Really great work. Not only are your constructions superb, capturing the illusion of solidity and form with considerable confidence and accuracy, but the spoke patterns and tire treads you tackled are of a considerable degree of complexity, and the care, patience and specificity with which you approached each one is definitely worthy of praise.

The one thing I'd push you towards - and all things considered, it may not be necessary with these wheels in isolation like this, but could start to be more necessary when you get into incorporating them into a more complex drawing where you need to be more focused on controlling your focal areas are opting to approach some of these elements more as texture than construction.

The main cases for this are the tire treads with a thicker, chunkier appearance - mainly 13 and 14 - where you did appear to get caught up in drawing the internal edges of each tread-chunk, and were visibly trying to avoid making them too eye-catching while still maintaining the volume and thickness of each piece.
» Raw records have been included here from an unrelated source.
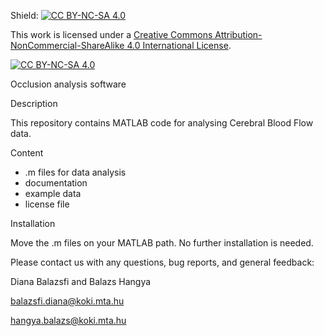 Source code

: Shield: [![CC BY-NC-SA 4.0][cc-by-nc-sa-shield]][cc-by-nc-sa]

This work is licensed under a [Creative Commons Attribution-NonCommercial-ShareAlike 4.0 International License][cc-by-nc-sa].

[![CC BY-NC-SA 4.0][cc-by-nc-sa-image]][cc-by-nc-sa]

[cc-by-nc-sa]: http://creativecommons.org/licenses/by-nc-sa/4.0/
[cc-by-nc-sa-image]: https://licensebuttons.net/l/by-nc-sa/4.0/88x31.png
[cc-by-nc-sa-shield]: https://img.shields.io/badge/License-CC%20BY--NC--SA%204.0-lightgrey.svg

Occlusion analysis software

Description

This repository contains MATLAB code for analysing Cerebral Blood Flow data.

Content
- .m files for data analysis
- documentation
- example data
- license file

Installation

Move the .m files on your MATLAB path. No further installation is needed.

Please contact us with any questions, bug reports, and general feedback:

Diana Balazsfi and Balazs Hangya

balazsfi.diana@koki.mta.hu

hangya.balazs@koki.mta.hu
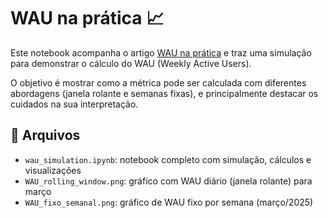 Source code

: # WAU na prática 📈

Este notebook acompanha o artigo [WAU na prática]([(https://medium.com/@giupessota/wau-na-prática-seu-app-é-hábito-ou-só-recebe-visita-de-fim-de-semana-0ce25f8bb932)]) e traz uma simulação para demonstrar o cálculo do WAU (Weekly Active Users).

O objetivo é mostrar como a métrica pode ser calculada com diferentes abordagens (janela rolante e semanas fixas), e principalmente destacar os cuidados na sua interpretação.

## 📁 Arquivos

- `wau_simulation.ipynb`: notebook completo com simulação, cálculos e visualizações
- `WAU_rolling_window.png`: gráfico com WAU diário (janela rolante) para março
- `WAU_fixo_semanal.png`: gráfico de WAU fixo por semana (março/2025)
The solution to this would be to avoid drawing the internal details altogether, and instead opting for the techniques involving cast shadows explained back in lesson 2.

Here's an example of what I mean. Using cast shadows gives us far more control over which marks we actually put down without necessarily committing ourselves to constructing every single form that we wish to imply on our drawing.

Aside from that, your work really is phenomenal here, and I'm eager to see what you'll produce in the next lesson. I'll go ahead and mark this one as complete.